Biomarkers of Tumor Heterogeneity in Glioblastoma Multiforme Cohort of TCGA.

作者信息

Winkelmaier Garrett, Koch Brandon, Bogardus Skylar, Borowsky Alexander D, Parvin Bahram

机构信息

Department of Electrical and Biomedical Engineering, College of Engineering, University of Nevada Reno, 1664 N. Virginia St., Reno, NV 89509, USA.

Department of Biostatics, College of Public Health, Ohio State University, 281 W. Lane Ave., Columbus, OH 43210, USA.

出版信息

Cancers (Basel). 2023 Apr 20;15(8):2387. doi: 10.3390/cancers15082387.

DOI:10.3390/cancers15082387
PMID:37190318
原文链接:https://pmc.ncbi.nlm.nih.gov/articles/PMC10137245/
Abstract

Tumor Whole Slide Images (WSI) are often heterogeneous, which hinders the discovery of biomarkers in the presence of confounding clinical factors. In this study, we present a pipeline for identifying biomarkers from the Glioblastoma Multiforme (GBM) cohort of WSIs from TCGA archive. The GBM cohort endures many technical artifacts while the discovery of GBM biomarkers is challenged because "age" is the single most confounding factor for predicting outcomes. The proposed approach relies on interpretable features (e.g., nuclear morphometric indices), effective similarity metrics for heterogeneity analysis, and robust statistics for identifying biomarkers. The pipeline first removes artifacts (e.g., pen marks) and partitions each WSI into patches for nuclear segmentation via an extended U-Net for subsequent quantitative representation. Given the variations in fixation and staining that can artificially modulate hematoxylin optical density (HOD), we extended Navab's Lab method to normalize images and reduce the impact of batch effects.

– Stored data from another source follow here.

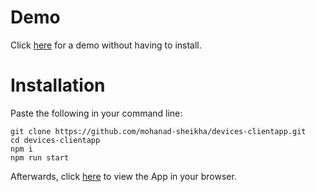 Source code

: # Demo
Click [here](https://tender-mccarthy-a260d4.netlify.app) for a demo without having to install.

# Installation
Paste the following in your command line:

	git clone https://github.com/mohanad-sheikha/devices-clientapp.git
	cd devices-clientapp
	npm i
	npm run start

Afterwards, click [here](http://localhost:8080) to view the App in your browser. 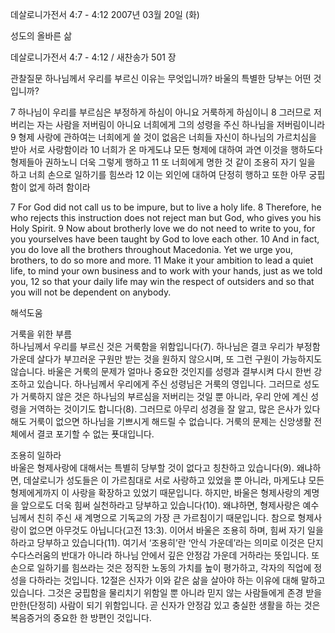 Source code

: 데살로니가전서 4:7 - 4:12 
2007년 03월 20일 (화)

성도의 올바른 삶



데살로니가전서 4:7 - 4:12 / 새찬송가 501 장


관찰질문
하나님께서 우리를 부르신 이유는 무엇입니까?
바울의 특별한 당부는 어떤 것입니까?

7 하나님이 우리를 부르심은 부정하게 하심이 아니요 거룩하게 하심이니 8 그러므로 저버리는 자는 사람을 저버림이 아니요 너희에게 그의 성령을 주신 하나님을 저버림이니라 9 형제 사랑에 관하여는 너희에게 쓸 것이 없음은 너희들 자신이 하나님의 가르치심을 받아 서로 사랑함이라 10 너희가 온 마게도냐 모든 형제에 대하여 과연 이것을 행하도다 형제들아 권하노니 더욱 그렇게 행하고 11 또 너희에게 명한 것 같이 조용히 자기 일을 하고 너희 손으로 일하기를 힘쓰라 12 이는 외인에 대하여 단정히 행하고 또한 아무 궁핍함이 없게 하려 함이라  

7 For God did not call us to be impure, but to live a holy life. 8 Therefore, he who rejects this instruction does not reject man but God, who gives you  his Holy Spirit. 9 Now about brotherly love we do not need to write to you, for you yourselves have been taught by God to love each other. 10 And in fact,  you do love all the brothers throughout Macedonia. Yet we urge you, brothers, to do so more and more. 11 Make it your ambition to lead a quiet life, to mind your own business and to work with your hands, just as we told you, 12 so that your daily life may win the respect of outsiders and so that you will not be dependent on anybody.

해석도움





거룩을 위한 부름  
하나님께서 우리를 부르신 것은 거룩함을 위함입니다(7). 하나님은 결코 우리가 부정함 가운데 살다가 부끄러운 구원만 받는 것을 원하지 않으시며, 또 그런 구원이 가능하지도 않습니다. 바울은 거룩의 문제가 얼마나 중요한 것인지를 성령과 결부시켜 다시 한번 강조하고 있습니다. 하나님께서 우리에게 주신 성령님은 거룩의 영입니다. 그러므로 성도가 거룩하지 않은 것은 하나님의 부르심을 저버리는 것일 뿐 아니라, 우리 안에 계신 성령을 거역하는 것이기도 합니다(8). 그러므로 아무리 성경을 잘 알고, 많은 은사가 있다 해도 거룩이 없으면 하나님을 기쁘시게 해드릴 수 없습니다. 거룩의 문제는 신앙생활 전체에서 결코 포기할 수 없는 푯대입니다.   

조용히 일하라  
바울은 형제사랑에 대해서는 특별히 당부할 것이 없다고 칭찬하고 있습니다(9). 왜냐하면, 데살로니가 성도들은 이 가르침대로 서로 사랑하고 있었을 뿐 아니라, 마게도냐 모든 형제에게까지 이 사랑을 확장하고 있었기 때문입니다. 하지만, 바울은 형제사랑의 계명을 앞으로도 더욱 힘써 실천하라고 당부하고 있습니다(10). 왜냐하면, 형제사랑은 예수님께서 친히 주신 새 계명으로 기독교의 가장 큰 가르침이기 때문입니다. 참으로 형제사랑이 없으면 아무것도 아닙니다(고전 13:3). 이어서 바울은 조용히 하며, 힘써 자기 일을 하라고 당부하고 있습니다(11). 여기서 ‘조용히’란 ‘안식 가운데’라는 의미로 이것은 단지 수다스러움의 반대가 아니라 하나님 안에서 깊은 안정감 가운데 거하라는 뜻입니다. 또 손으로 일하기를 힘쓰라는 것은 정직한 노동의 가치를 높이 평가하고, 각자의 직업에 정성을 다하라는 것입니다. 12절은 신자가 이와 같은 삶을 살아야 하는 이유에 대해 말하고 있습니다. 그것은 궁핍함을 물리치기 위함일 뿐 아니라 믿지 않는 사람들에게 존경 받을 만한(단정히) 사람이 되기 위함입니다. 곧 신자가 안정감 있고 충실한 생활을 하는 것은 복음증거의 중요한 한 방편인 것입니다.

The heterogeneity of each WSI is then represented either as probability density functions (PDF) per patient or as the composition of a dictionary predicted from the entire cohort of WSIs. For PDF- or dictionary-based methods, morphometric subtypes are constructed based on distances computed from optimal transport and linkage analysis or consensus clustering with Euclidean distances, respectively. For each inferred subtype, Kaplan-Meier and/or the Cox regression model are used to regress the survival time. Since age is the single most important confounder for predicting survival in GBM and there is an observed violation of the proportionality assumption in the Cox model, we use both age and age-squared coupled with the Likelihood ratio test and forest plots for evaluating competing statistics. Next, the PDF- and dictionary-based methods are combined to identify biomarkers that are predictive of survival. The combined model has the advantage of integrating global (e.g., cohort scale) and local (e.g., patient scale) attributes of morphometric heterogeneity, coupled with robust statistics, to reveal stable biomarkers. The results indicate that, after normalization of the GBM cohort, mean HOD, eccentricity, and cellularity are predictive of survival. Finally, we also stratified the GBM cohort as a function of EGFR expression and published genomic subtypes to reveal genomic-dependent morphometric biomarkers.

摘要

肿瘤全切片图像(WSI)通常具有异质性,这在存在混杂临床因素的情况下阻碍了生物标志物的发现。在本研究中,我们提出了一种从TCGA存档的胶质母细胞瘤(GBM)队列的WSI中识别生物标志物的流程。GBM队列存在许多技术伪像,而GBM生物标志物的发现面临挑战,因为“年龄”是预测结果的最主要混杂因素。所提出的方法依赖于可解释的特征(如核形态计量指标)、用于异质性分析的有效相似性度量以及用于识别生物标志物的稳健统计方法。该流程首先去除伪像(如笔触标记),并通过扩展的U-Net将每个WSI划分为用于核分割的图像块,以便进行后续的定量表征。鉴于固定和染色的差异会人为调节苏木精光密度(HOD),我们扩展了纳瓦布的实验室方法来对图像进行归一化,并减少批次效应的影响。然后,每个WSI的异质性要么表示为每个患者的概率密度函数(PDF),要么表示为从整个WSI队列预测的字典的组成。对于基于PDF或字典的方法,形态计量亚型分别基于从最优传输和连锁分析计算的距离或使用欧几里得距离的一致性聚类来构建。对于每个推断出的亚型,使用Kaplan-Meier和/或Cox回归模型对生存时间进行回归分析。由于年龄是预测GBM生存的最重要混杂因素,并且在Cox模型中观察到比例假设不成立,我们使用年龄和年龄平方,并结合似然比检验和森林图来评估竞争统计量。接下来,将基于PDF和字典的方法结合起来识别预测生存的生物标志物。组合模型具有整合形态计量异质性的全局(如队列规模)和局部(如患者规模)属性以及稳健统计量的优势,以揭示稳定的生物标志物。结果表明,在对GBM队列进行归一化后,平均HOD、偏心率和细胞密度可预测生存。最后,我们还根据表皮生长因子受体(EGFR)表达和已发表的基因组亚型对GBM队列进行分层,以揭示基因组依赖性形态计量生物标志物。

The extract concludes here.